Antananarivo, 16 Avril, 15h05 – Une coopération multilatérale renforcée pour un avenir plus résilient. A travers le Japan Supplementary Budget (JSB) et le JSB Ticad, le Japon injecte 14,53 millions de dollars, soit plus de 65 milliards d’ariary, dans des initiatives en faveur du développement durable, de la sécurité et de la résilience sociale sur la Grande Île. Cette annonce a été faite lors d’une conférence de presse conjointe de l’ambassadeur du Japon présidée Abe Koji, et des représentants du gouvernement malgache ainsi que de six agences des Nations unies, mardi.
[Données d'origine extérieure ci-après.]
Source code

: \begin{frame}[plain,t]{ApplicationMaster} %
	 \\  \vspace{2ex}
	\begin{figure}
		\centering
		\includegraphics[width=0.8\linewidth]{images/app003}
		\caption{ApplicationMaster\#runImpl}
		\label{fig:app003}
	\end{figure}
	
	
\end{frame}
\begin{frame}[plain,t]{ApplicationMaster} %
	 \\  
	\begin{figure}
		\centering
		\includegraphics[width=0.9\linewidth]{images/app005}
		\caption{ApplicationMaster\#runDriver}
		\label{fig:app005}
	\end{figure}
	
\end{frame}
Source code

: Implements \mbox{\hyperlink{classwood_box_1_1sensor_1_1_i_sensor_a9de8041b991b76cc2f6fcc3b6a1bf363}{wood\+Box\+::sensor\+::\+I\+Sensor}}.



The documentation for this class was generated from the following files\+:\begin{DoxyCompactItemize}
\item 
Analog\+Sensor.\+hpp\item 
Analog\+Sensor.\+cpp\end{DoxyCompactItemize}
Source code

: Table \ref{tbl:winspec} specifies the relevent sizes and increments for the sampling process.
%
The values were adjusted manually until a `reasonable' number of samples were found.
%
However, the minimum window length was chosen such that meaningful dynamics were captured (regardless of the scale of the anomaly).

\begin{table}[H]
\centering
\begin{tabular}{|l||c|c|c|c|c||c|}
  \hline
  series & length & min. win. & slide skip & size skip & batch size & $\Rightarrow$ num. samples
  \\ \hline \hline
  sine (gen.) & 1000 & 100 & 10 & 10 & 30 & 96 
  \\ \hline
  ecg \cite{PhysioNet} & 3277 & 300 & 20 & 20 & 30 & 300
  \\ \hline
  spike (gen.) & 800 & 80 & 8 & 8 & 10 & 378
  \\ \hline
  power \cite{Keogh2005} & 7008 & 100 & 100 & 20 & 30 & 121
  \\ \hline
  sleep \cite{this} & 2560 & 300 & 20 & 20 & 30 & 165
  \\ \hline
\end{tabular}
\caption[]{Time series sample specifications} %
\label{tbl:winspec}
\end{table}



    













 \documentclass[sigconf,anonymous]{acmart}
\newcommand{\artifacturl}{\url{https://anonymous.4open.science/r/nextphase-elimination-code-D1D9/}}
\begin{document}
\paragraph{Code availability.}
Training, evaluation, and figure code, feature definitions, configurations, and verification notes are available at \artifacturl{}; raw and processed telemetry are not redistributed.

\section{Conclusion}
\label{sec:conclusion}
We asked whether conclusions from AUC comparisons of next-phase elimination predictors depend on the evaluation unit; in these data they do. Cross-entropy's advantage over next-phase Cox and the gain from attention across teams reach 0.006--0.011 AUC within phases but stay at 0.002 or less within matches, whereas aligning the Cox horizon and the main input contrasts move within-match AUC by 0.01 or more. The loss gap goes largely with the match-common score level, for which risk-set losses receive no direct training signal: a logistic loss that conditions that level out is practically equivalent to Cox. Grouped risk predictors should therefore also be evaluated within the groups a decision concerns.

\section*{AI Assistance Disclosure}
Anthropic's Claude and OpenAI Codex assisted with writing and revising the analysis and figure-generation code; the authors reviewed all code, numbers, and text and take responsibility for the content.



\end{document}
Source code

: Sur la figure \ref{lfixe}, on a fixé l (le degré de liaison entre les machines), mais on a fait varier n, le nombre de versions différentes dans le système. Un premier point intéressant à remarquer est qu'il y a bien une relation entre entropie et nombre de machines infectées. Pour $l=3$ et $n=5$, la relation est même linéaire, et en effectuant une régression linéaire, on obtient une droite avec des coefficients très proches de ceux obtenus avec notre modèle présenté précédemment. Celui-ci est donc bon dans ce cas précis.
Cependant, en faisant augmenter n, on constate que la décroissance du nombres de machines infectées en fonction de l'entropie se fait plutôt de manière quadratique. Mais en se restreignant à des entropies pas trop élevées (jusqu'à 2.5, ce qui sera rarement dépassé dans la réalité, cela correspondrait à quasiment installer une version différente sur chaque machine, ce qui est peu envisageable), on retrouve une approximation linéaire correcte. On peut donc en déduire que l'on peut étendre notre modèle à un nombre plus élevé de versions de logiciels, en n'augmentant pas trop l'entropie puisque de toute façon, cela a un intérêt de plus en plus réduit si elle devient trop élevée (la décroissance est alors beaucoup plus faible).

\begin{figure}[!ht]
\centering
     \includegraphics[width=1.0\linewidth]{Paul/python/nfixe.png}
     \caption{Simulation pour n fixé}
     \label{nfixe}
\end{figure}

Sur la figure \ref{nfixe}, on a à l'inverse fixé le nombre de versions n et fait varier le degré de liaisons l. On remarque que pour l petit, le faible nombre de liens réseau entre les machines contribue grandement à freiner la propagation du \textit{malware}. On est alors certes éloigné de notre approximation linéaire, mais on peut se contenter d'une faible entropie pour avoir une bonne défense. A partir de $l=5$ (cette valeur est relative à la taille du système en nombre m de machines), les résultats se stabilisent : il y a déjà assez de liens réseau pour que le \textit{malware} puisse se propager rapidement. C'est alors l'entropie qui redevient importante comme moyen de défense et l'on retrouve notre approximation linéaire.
Les projets soutenus reflètent la volonté du Japon de répondre aux défis interconnectés de Madagascar par des solutions innovantes, centrées sur les communautés. De la sécurité alimentaire à la santé reproductive, en passant par la gouvernance électorale, l’assainissement, la gestion des frontières ou encore la sécurité maritime, chaque initiative s’inscrit dans une logique de renforcement de la résilience, de lutte contre les inégalités et de transition vers un développement durable. “Le Japon reste un partenaire engagé pour le développement de Madagascar, à travers une coopération multilatérale solide, agile et tournée vers l’innovation”, souligne l’ambassadeur Abe Koji durant la rencontre avec la presse.
Le soutien du Japon comprend six projets phares aux impacts concrets. En collaboration avec le Programme des Nations unies pour le développement (Pnud), le projet “participation citoyenne renforcée vise à accroître l’implication des femmes et des jeunes dans le processus électoral, tout en modernisant la gestion biométrique des données électorales”. Financé à hauteur de 1,5 million de dollars, le projet est mis en oeuvre avec le soutien de la société japonaise Toppan.
Afin de “donner aux communautés de Madagascar les moyens d’un assainissement résilient au changement climatique”, l’Unicef est dotée d’un montant de 1 million de dollars. Ce projet vise à “atténuer les infections d’origine hydrique et améliorer l’assainissement et l’hygiène grâce à la transformation des déchets plastiques et à la technologie des dalles de latrines à cuvette auto-fermantes”.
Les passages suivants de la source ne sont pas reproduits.